## YOUR INSTRUCTIONS
Please take the lines from the one holding "2220 bash --noprofile" through the one holding "1. What question(s)" in the data below and copy them exactly.
===== RECORDS SHOWN
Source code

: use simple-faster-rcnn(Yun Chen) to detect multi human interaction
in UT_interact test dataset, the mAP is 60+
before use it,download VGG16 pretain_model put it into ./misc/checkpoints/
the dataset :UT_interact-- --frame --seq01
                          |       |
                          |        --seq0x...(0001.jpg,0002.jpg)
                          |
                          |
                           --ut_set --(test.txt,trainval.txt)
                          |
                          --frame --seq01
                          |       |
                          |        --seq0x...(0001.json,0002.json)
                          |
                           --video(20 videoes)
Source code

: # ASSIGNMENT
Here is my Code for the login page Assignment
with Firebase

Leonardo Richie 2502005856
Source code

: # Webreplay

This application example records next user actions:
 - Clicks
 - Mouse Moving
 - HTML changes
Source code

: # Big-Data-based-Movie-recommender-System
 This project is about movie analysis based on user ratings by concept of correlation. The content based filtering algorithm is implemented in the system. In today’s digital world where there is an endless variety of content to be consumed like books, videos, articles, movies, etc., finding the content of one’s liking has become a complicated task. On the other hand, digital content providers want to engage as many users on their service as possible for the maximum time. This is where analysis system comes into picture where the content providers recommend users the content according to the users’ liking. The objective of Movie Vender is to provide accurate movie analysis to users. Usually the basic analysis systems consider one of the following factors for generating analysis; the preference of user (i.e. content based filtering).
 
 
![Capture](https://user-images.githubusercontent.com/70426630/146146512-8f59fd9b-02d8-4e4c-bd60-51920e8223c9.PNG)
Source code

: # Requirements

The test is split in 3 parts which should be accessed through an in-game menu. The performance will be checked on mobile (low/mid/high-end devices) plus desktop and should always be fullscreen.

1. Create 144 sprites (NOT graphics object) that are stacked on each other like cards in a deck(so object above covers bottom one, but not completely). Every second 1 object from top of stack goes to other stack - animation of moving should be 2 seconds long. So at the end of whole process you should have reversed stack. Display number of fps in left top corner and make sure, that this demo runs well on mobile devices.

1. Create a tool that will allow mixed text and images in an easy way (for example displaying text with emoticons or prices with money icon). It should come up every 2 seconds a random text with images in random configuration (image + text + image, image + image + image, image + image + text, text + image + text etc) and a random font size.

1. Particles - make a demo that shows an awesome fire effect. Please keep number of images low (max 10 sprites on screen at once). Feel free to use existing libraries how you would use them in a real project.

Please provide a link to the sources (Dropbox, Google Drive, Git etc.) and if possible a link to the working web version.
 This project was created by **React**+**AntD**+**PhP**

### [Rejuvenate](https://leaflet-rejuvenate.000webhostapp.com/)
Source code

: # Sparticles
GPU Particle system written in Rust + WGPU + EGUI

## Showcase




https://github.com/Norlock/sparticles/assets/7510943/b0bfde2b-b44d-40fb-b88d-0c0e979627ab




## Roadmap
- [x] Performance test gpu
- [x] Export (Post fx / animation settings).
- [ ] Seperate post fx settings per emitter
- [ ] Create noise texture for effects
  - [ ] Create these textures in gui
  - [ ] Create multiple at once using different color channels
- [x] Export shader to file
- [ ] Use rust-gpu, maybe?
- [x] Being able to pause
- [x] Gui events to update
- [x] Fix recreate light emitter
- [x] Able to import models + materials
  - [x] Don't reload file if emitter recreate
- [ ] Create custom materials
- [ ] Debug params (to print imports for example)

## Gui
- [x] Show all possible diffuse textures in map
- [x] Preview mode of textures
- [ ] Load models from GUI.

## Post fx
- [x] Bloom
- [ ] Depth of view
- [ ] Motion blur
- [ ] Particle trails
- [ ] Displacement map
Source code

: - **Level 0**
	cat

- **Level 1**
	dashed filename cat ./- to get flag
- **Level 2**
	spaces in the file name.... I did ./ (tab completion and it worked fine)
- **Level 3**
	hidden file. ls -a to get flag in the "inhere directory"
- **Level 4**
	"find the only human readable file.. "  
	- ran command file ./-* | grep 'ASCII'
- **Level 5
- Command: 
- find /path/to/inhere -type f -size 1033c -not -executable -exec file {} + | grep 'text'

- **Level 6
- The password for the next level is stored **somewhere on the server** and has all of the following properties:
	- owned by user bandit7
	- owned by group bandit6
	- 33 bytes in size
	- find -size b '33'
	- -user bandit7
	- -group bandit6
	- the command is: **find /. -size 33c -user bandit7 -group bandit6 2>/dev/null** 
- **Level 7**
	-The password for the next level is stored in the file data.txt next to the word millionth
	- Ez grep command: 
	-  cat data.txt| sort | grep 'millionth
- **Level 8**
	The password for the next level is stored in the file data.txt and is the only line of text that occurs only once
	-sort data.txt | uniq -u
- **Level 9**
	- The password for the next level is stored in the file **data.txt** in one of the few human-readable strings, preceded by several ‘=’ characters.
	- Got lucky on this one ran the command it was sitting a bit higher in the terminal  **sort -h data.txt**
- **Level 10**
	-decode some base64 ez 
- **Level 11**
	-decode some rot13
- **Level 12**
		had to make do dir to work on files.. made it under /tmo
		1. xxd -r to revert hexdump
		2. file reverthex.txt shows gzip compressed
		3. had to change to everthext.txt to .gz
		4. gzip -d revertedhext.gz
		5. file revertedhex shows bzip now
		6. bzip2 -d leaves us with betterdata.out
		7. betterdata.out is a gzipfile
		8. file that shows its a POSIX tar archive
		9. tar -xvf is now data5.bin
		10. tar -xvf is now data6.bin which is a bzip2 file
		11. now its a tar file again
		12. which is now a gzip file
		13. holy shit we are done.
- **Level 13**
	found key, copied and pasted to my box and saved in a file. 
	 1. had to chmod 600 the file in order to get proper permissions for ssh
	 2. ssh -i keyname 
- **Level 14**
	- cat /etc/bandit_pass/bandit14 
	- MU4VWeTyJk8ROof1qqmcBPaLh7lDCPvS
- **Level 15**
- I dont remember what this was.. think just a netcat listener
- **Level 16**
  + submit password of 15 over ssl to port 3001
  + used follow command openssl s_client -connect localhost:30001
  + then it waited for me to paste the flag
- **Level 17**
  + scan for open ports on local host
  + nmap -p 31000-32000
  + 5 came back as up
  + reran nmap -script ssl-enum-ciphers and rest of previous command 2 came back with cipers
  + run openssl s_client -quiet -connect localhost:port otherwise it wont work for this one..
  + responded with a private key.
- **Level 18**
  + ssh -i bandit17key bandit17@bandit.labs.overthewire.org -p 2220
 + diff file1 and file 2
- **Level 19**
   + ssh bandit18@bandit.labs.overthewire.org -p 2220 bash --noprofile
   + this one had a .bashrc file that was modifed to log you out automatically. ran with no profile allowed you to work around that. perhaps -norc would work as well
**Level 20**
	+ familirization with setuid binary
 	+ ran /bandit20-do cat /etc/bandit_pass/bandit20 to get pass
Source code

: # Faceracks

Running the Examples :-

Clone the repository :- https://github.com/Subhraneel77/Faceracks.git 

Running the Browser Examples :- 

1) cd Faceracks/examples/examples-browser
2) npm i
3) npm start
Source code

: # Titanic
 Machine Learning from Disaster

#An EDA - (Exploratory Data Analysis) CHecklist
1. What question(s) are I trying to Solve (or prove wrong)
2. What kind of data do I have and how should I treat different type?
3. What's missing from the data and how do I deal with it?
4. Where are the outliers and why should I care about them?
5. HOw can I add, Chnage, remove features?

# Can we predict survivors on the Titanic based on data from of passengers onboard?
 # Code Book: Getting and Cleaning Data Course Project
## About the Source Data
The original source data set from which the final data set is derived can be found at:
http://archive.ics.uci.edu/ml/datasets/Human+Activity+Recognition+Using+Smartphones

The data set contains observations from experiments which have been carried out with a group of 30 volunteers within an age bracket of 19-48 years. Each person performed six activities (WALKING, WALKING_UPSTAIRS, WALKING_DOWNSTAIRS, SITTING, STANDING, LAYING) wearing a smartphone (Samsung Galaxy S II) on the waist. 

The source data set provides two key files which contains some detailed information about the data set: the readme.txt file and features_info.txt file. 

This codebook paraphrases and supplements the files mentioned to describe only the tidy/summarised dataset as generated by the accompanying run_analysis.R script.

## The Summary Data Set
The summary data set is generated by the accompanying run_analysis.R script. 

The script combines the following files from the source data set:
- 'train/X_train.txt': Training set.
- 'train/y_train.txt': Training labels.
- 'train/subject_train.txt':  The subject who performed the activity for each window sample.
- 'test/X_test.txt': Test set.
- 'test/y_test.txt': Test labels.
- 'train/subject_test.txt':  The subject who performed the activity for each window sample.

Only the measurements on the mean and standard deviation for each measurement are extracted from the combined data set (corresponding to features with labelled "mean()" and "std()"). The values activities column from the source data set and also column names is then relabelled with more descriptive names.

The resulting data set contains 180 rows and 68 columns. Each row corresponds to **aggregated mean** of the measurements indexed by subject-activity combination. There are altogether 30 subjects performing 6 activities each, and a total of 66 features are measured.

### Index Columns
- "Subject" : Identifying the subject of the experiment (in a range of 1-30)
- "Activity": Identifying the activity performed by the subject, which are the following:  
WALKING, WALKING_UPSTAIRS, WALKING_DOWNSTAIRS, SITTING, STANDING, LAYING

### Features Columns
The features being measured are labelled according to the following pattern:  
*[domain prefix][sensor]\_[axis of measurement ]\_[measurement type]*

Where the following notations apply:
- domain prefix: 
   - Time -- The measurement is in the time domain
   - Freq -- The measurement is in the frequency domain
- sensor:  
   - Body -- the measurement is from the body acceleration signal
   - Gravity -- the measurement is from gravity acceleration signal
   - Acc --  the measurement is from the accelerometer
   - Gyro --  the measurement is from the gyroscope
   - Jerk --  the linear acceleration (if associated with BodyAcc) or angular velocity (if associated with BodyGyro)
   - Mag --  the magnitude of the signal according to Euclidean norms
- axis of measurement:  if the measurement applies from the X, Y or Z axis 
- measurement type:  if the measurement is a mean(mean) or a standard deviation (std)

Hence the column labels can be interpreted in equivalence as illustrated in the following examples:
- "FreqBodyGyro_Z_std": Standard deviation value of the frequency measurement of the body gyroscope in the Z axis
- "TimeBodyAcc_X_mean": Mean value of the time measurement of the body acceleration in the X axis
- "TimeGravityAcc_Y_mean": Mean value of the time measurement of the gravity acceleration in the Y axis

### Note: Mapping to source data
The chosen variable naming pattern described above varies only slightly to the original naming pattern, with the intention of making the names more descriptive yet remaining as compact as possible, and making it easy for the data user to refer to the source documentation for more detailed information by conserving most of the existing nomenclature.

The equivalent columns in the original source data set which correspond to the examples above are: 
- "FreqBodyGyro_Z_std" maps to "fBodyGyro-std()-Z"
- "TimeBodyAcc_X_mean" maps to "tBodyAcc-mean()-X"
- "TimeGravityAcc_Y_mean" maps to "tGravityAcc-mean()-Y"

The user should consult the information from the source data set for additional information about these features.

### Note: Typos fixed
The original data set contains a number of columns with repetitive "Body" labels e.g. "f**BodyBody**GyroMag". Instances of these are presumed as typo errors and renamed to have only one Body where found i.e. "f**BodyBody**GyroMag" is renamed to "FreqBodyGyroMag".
==========
## SOLUTION FOR THIS TASK
   + ssh bandit18@bandit.labs.overthewire.org -p 2220 bash --noprofile
   + this one had a .bashrc file that was modifed to log you out automatically. ran with no profile allowed you to work around that. perhaps -norc would work as well
**Level 20**
	+ familirization with setuid binary
 	+ ran /bandit20-do cat /etc/bandit_pass/bandit20 to get pass
Source code

: # Faceracks

Running the Examples :-

Clone the repository :- https://github.com/Subhraneel77/Faceracks.git 

Running the Browser Examples :- 

1) cd Faceracks/examples/examples-browser
2) npm i
3) npm start
Source code

: # Titanic
 Machine Learning from Disaster

#An EDA - (Exploratory Data Analysis) CHecklist
1. What question(s) are I trying to Solve (or prove wrong)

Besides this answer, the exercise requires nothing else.